# Greenbean salad:How far in advance can it be made?



## danpeikes (Apr 21, 2009)

I am making a green bean salad that will be served cold.  I am thinking it will be marinated like a cucumber salad in a vinager dressing.  I usually blanch the beans and add raw red onion, shallots, and red and yellow pepper.  Should I blanch the green beans? And how far advance can I make this?  I want it be crisp and am afraid if I make it to early it will get mushy.


----------



## CharlieD (Apr 21, 2009)

If I understand corectly the term "blanching" it is a very quick process and if done proparly will not make the beans mushy. You can easily make it half an hour to an hour in advance.


----------



## luvs (Apr 21, 2009)

blanch/shock your veggies & they'll not only be brighter, they'll taste great!


----------



## danpeikes (Apr 21, 2009)

CharlieD said:


> If I understand corectly the term "blanching" it is a very quick process and if done proparly will not make the beans mushy. You can easily make it half an hour to an hour in advance.
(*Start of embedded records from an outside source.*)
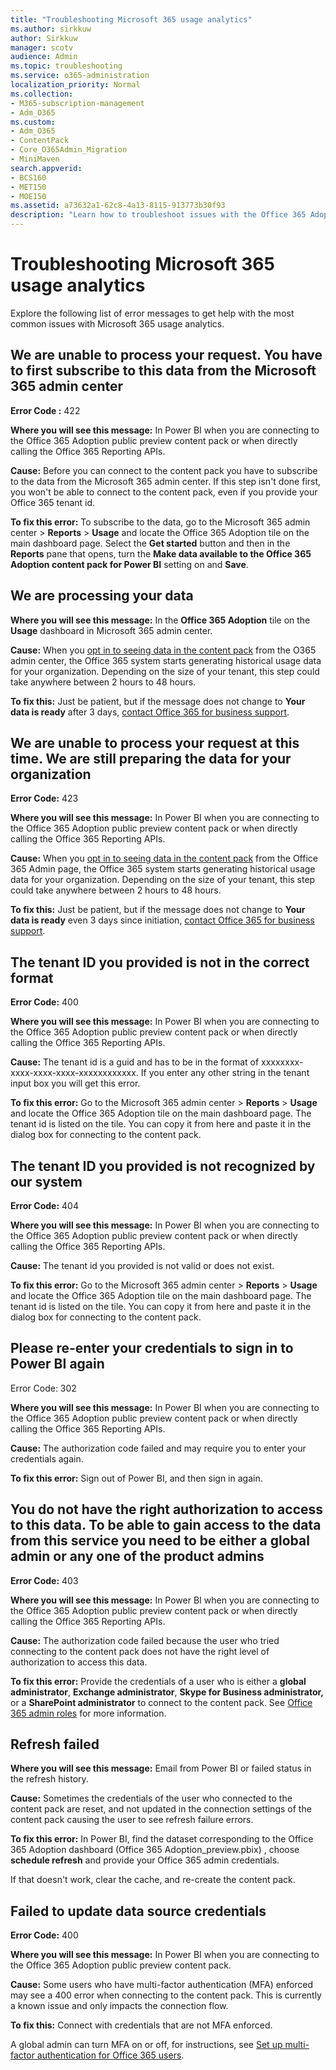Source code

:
 ```yaml
---
title: "Troubleshooting Microsoft 365 usage analytics"
ms.author: sirkkuw
author: Sirkkuw
manager: scotv
audience: Admin
ms.topic: troubleshooting
ms.service: o365-administration
localization_priority: Normal
ms.collection: 
- M365-subscription-management 
- Adm_O365
ms.custom:
- Adm_O365
- ContentPack
- Core_O365Admin_Migration
- MiniMaven
search.appverid:
- BCS160
- MET150
- MOE150
ms.assetid: a73632a1-62c8-4a13-8115-913773b30f93
description: "Learn how to troubleshoot issues with the Office 365 Adoption content pack."
---
```


# Troubleshooting Microsoft 365 usage analytics

Explore the following list of error messages to get help with the most common issues with Microsoft 365 usage analytics.
  
    
## We are unable to process your request. You have to first subscribe to this data from the Microsoft 365 admin center

 **Error Code :** 422 
  
 **Where you will see this message:** In Power BI when you are connecting to the Office 365 Adoption public preview content pack or when directly calling the Office 365 Reporting APIs. 
  
 **Cause:** Before you can connect to the content pack you have to subscribe to the data from the Microsoft 365 admin center. If this step isn't done first, you won't be able to connect to the content pack, even if you provide your Office 365 tenant id. 
  
 **To fix this error:** To subscribe to the data, go to the Microsoft 365 admin center \> **Reports** \> **Usage** and locate the Office 365 Adoption tile on the main dashboard page. Select the **Get started** button and then in the **Reports** pane that opens, turn the **Make data available to the Office 365 Adoption content pack for Power BI** setting on and **Save**.
  
## We are processing your data

 **Where you will see this message:** In the **Office 365 Adoption** tile on the **Usage** dashboard in Microsoft 365 admin center. 
  
 **Cause:** When you [opt in to seeing data in the content pack](enable-usage-analytics.md) from the O365 admin center, the Office 365 system starts generating historical usage data for your organization. Depending on the size of your tenant, this step could take anywhere between 2 hours to 48 hours. 
  
 **To fix this:** Just be patient, but if the message does not change to **Your data is ready** after 3 days, [contact Office 365 for business support](../contact-support-for-business-products.md).
  
## We are unable to process your request at this time. We are still preparing the data for your organization

 **Error Code:** 423 
  
 **Where you will see this message:** In Power BI when you are connecting to the Office 365 Adoption public preview content pack or when directly calling the Office 365 Reporting APIs. 
  
 **Cause:** When you [opt in to seeing data in the content pack](enable-usage-analytics.md) from the Office 365 Admin page, the Office 365 system starts generating historical usage data for your organization. Depending on the size of your tenant, this step could take anywhere between 2 hours to 48 hours. 
  
 **To fix this:** Just be patient, but if the message does not change to **Your data is ready** even 3 days since initiation, [contact Office 365 for business support](../contact-support-for-business-products.md).
  
## The tenant ID you provided is not in the correct format

 **Error Code:** 400 
  
 **Where you will see this message:** In Power BI when you are connecting to the Office 365 Adoption public preview content pack or when directly calling the Office 365 Reporting APIs. 
  
 **Cause:** The tenant id is a guid and has to be in the format of xxxxxxxx-xxxx-xxxx-xxxx-xxxxxxxxxxxx. If you enter any other string in the tenant input box you will get this error. 
  
 **To fix this error:** Go to the Microsoft 365 admin center \> **Reports** \> **Usage** and locate the Office 365 Adoption tile on the main dashboard page. The tenant id is listed on the tile. You can copy it from here and paste it in the dialog box for connecting to the content pack. 
  
## The tenant ID you provided is not recognized by our system

 **Error Code:** 404 
  
 **Where you will see this message:** In Power BI when you are connecting to the Office 365 Adoption public preview content pack or when directly calling the Office 365 Reporting APIs. 
  
 **Cause:** The tenant id you provided is not valid or does not exist. 
  
 **To fix this error:** Go to the Microsoft 365 admin center \> **Reports** \> **Usage** and locate the Office 365 Adoption tile on the main dashboard page. The tenant id is listed on the tile. You can copy it from here and paste it in the dialog box for connecting to the content pack. 
  
## Please re-enter your credentials to sign in to Power BI again

Error Code: 302
  
 **Where you will see this message:** In Power BI when you are connecting to the Office 365 Adoption public preview content pack or when directly calling the Office 365 Reporting APIs. 
  
 **Cause:** The authorization code failed and may require you to enter your credentials again. 
  
 **To fix this error:** Sign out of Power BI, and then sign in again. 
  
## You do not have the right authorization to access to this data. To be able to gain access to the data from this service you need to be either a global admin or any one of the product admins

 **Error Code:** 403 
  
 **Where you will see this message:** In Power BI when you are connecting to the Office 365 Adoption public preview content pack or when directly calling the Office 365 Reporting APIs. 
  
 **Cause:** The authorization code failed because the user who tried connecting to the content pack does not have the right level of authorization to access this data. 
  
 **To fix this error:** Provide the credentials of a user who is either a **global administrator**, **Exchange administrator**, **Skype for Business administrator,** or a **SharePoint administrator** to connect to the content pack. See [Office 365 admin roles](../add-users/about-admin-roles.md) for more information. 
  
## Refresh failed

 **Where you will see this message:** Email from Power BI or failed status in the refresh history. 
  
 **Cause:** Sometimes the credentials of the user who connected to the content pack are reset, and not updated in the connection settings of the content pack causing the user to see refresh failure errors. 
  
 **To fix this error:** In Power BI, find the dataset corresponding to the Office 365 Adoption dashboard (Office 365 Adoption_preview.pbix) , choose **schedule refresh** and provide your Office 365 admin credentials. 
  
If that doesn't work, clear the cache, and re-create the content pack.
  
## Failed to update data source credentials

 **Error Code:** 400 
  
 **Where you will see this message:** In Power BI when you are connecting to the Office 365 Adoption public preview content pack. 
  
 **Cause:** Some users who have multi-factor authentication (MFA) enforced may see a 400 error when connecting to the content pack. This is currently a known issue and only impacts the connection flow. 
  
 **To fix this:** Connect with credentials that are not MFA enforced. 
  
A global admin can turn MFA on or off, for instructions, see [Set up multi-factor authentication for Office 365 users](../security-and-compliance/set-up-multi-factor-authentication.md).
 Can it be made a day or 2 in advance?


----------



## luvs (Apr 21, 2009)

danpeikes said:


> Can it be made a day or 2 in advance?


 
can you mix your dressing & blanch your beans, then combine later?


----------



## recipedirect (Apr 21, 2009)

I think it would be fine to make a day ahead.


----------



## CharlieD (Apr 21, 2009)

Couple hours are also fine. I would not recomend any salad containing onions to sit over night. Not a good idea.


----------



## luvs (Apr 21, 2009)

i'm fretful 'bout the vinegar, too.


----------



## CharlieD (Apr 21, 2009)

Hm, how do I edit my post? Actually I'm wondering about English, should I have said sit instead of seat?
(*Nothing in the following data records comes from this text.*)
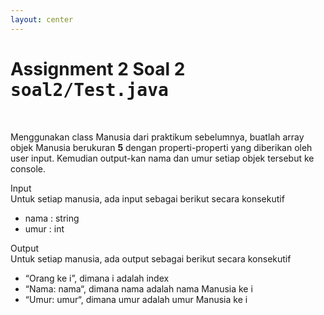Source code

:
 ```yaml
---
layout: center
---
```


# Assignment 2 Soal 2 <kbd>soal2/<span class='text-teal'>Test.java</span></kbd>

<br>

Menggunakan class Manusia dari praktikum sebelumnya, buatlah array objek Manusia berukuran **5** dengan properti-properti yang diberikan oleh user input. Kemudian output-kan nama dan umur setiap objek tersebut ke console.

<div class='mt-6 grid grid-cols-[0.2fr_1.5fr] items-center text-sm'>
<span class='text-xs text-white font-extrabold uppercase text-yellow'>Input</span>
<div class='flex flex-col mb-2'>
Untuk setiap manusia, ada input sebagai berikut secara konsekutif

<ul>
<li><span><span class='italic'>nama</span> : string</span></li>
<li><span><span class='italic'>umur</span> : int</span></li>
</ul>

</div>
<span class='text-xs text-white font-extrabold uppercase text-yellow'>Output</span>
<div class='flex flex-col mb-2'>
<span>Untuk setiap manusia, ada output sebagai berikut secara konsekutif</span>
<ul>
<li><span><span class='italic'>“Orang ke i”</span>, dimana i adalah index</span></li>
<li><span><span class='italic'>“Nama: nama“</span>, dimana nama adalah nama Manusia ke i</span></li>
<li><span><span class='italic'>“Umur: umur“</span>, dimana umur adalah umur Manusia ke i</span></li>
</ul>
</div>
</div>
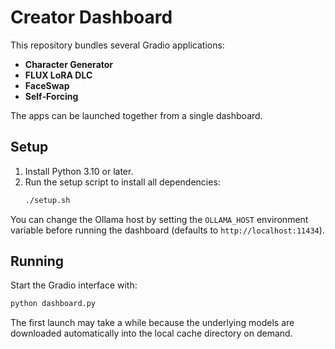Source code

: # Creator Dashboard

This repository bundles several Gradio applications:

- **Character Generator**
- **FLUX LoRA DLC**
- **FaceSwap**
- **Self‑Forcing**

The apps can be launched together from a single dashboard.

## Setup

1. Install Python 3.10 or later.
2. Run the setup script to install all dependencies:
   ```bash
   ./setup.sh
   ```

You can change the Ollama host by setting the `OLLAMA_HOST` environment variable
before running the dashboard (defaults to `http://localhost:11434`).

## Running

Start the Gradio interface with:

```bash
python dashboard.py
```

The first launch may take a while because the underlying models are downloaded
automatically into the local cache directory on demand.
Hm, now I see edit botton on this post. How long do we have before it goes away?


----------



## luvs (Apr 21, 2009)

20 minutes, mr. charlie.


----------



## danpeikes (Apr 21, 2009)

CharlieD said:


> Couple hours are also fine. I would not recomend any salad containing onions to seat over night. Not a good idea.


Why not??


----------



## Wyogal (Apr 21, 2009)

When I have made a green bean salad using fresh beans (blanched first), they have tended to turn color (that army green) because of the acid in the dressing if they sit too long in it.


----------



## CharlieD (Apr 22, 2009)

I don't remember, it's been years since I've read/learned about the problem with onions left over night. Some stuff they emit, that is not good for you, I mean for people.


----------



## GB (Apr 22, 2009)

Yes Charlie, you meant sit. I will edit it for you.

I would not worry about the onions either. There are millions of recipes with onions and vinegar in which they sit overnight or longer. 
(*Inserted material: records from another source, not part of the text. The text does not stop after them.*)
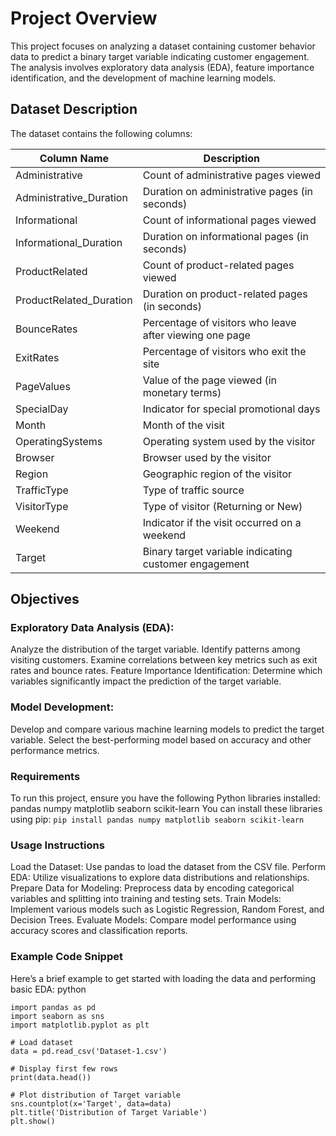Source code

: # Project Overview
This project focuses on analyzing a dataset containing customer behavior data to predict a binary target variable indicating customer engagement. The analysis involves exploratory data analysis (EDA), feature importance identification, and the development of machine learning models.
## Dataset Description
The dataset contains the following columns:

| Column Name                | Description                                                  |
|----------------------------|--------------------------------------------------------------|
| Administrative             | Count of administrative pages viewed                         |
| Administrative_Duration    | Duration on administrative pages (in seconds)               |
| Informational              | Count of informational pages viewed                          |
| Informational_Duration     | Duration on informational pages (in seconds)                |
| ProductRelated             | Count of product-related pages viewed                        |
| ProductRelated_Duration    | Duration on product-related pages (in seconds)              |
| BounceRates                | Percentage of visitors who leave after viewing one page      |
| ExitRates                  | Percentage of visitors who exit the site                     |
| PageValues                 | Value of the page viewed (in monetary terms)                |
| SpecialDay                 | Indicator for special promotional days                       |
| Month                      | Month of the visit                                           |
| OperatingSystems           | Operating system used by the visitor                         |
| Browser                    | Browser used by the visitor                                  |
| Region                     | Geographic region of the visitor                             |
| TrafficType                | Type of traffic source                                       |
| VisitorType                | Type of visitor (Returning or New)                          |
| Weekend                    | Indicator if the visit occurred on a weekend                |
| Target                     | Binary target variable indicating customer engagement        |

## Objectives
### Exploratory Data Analysis (EDA):
Analyze the distribution of the target variable.
Identify patterns among visiting customers.
Examine correlations between key metrics such as exit rates and bounce rates.
Feature Importance Identification:
Determine which variables significantly impact the prediction of the target variable.
### Model Development:
Develop and compare various machine learning models to predict the target variable.
Select the best-performing model based on accuracy and other performance metrics.
### Requirements
To run this project, ensure you have the following Python libraries installed:
pandas
numpy
matplotlib
seaborn
scikit-learn
You can install these libraries using pip:
```pip install pandas numpy matplotlib seaborn scikit-learn```

### Usage Instructions
Load the Dataset: Use pandas to load the dataset from the CSV file.
Perform EDA: Utilize visualizations to explore data distributions and relationships.
Prepare Data for Modeling: Preprocess data by encoding categorical variables and splitting into training and testing sets.
Train Models: Implement various models such as Logistic Regression, Random Forest, and Decision Trees.
Evaluate Models: Compare model performance using accuracy scores and classification reports.

### Example Code Snippet
Here’s a brief example to get started with loading the data and performing basic EDA:
python
```
import pandas as pd
import seaborn as sns
import matplotlib.pyplot as plt

# Load dataset
data = pd.read_csv('Dataset-1.csv')

# Display first few rows
print(data.head())

# Plot distribution of Target variable
sns.countplot(x='Target', data=data)
plt.title('Distribution of Target Variable')
plt.show()
```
As for how long in advance you can make this, I am not really sure. I would recommend trying it ahead of time. You don't need to make a full batch even. Mix up a small amount of the dressing and blanch a couple of beans and combine them and let them sit. Taste one after a few hours and after sitting overnight. You could also try the same thing without blanching them to see if you like it that way too.


----------



## Constance (Apr 22, 2009)

I would make it the day before, to give the beans time to absorb the flavors in the dressing. I always make my bean, pasta and potato salads the day before, as they taste better the second day.


----------



## GB (Apr 22, 2009)

Constance said:


> I would make it the day before, to give the beans time to absorb the flavors in the dressing. I always make my bean, pasta and potato salads the day before, as they taste better the second day.


I agree with this 100%


----------



## CharlieD (Apr 23, 2009)

I think we need an onion expert here. Unless onions today are diferent from 20 years ago, I know for sure that it is not a good idea to live them overnight.

Beans in dressing are fine of course. Though maybe dressing would be good for onion too, if it has vinegar in it. 

Any onion experts?


----------



## kitchenelf (Apr 23, 2009)

I agree with Connie and GB here.  A day will let the flavors blend or simply ALL day if you are serving them at night.  You can always cut back a bit on your onions/shallots, but, I don't think that is necessary.  Just remember that when you blanch your beans keep track of the time.  Strain them and put them in an ice water bath for the same amount of time.  This will keep them crisp and I guarantee they won't turn mushy.


----------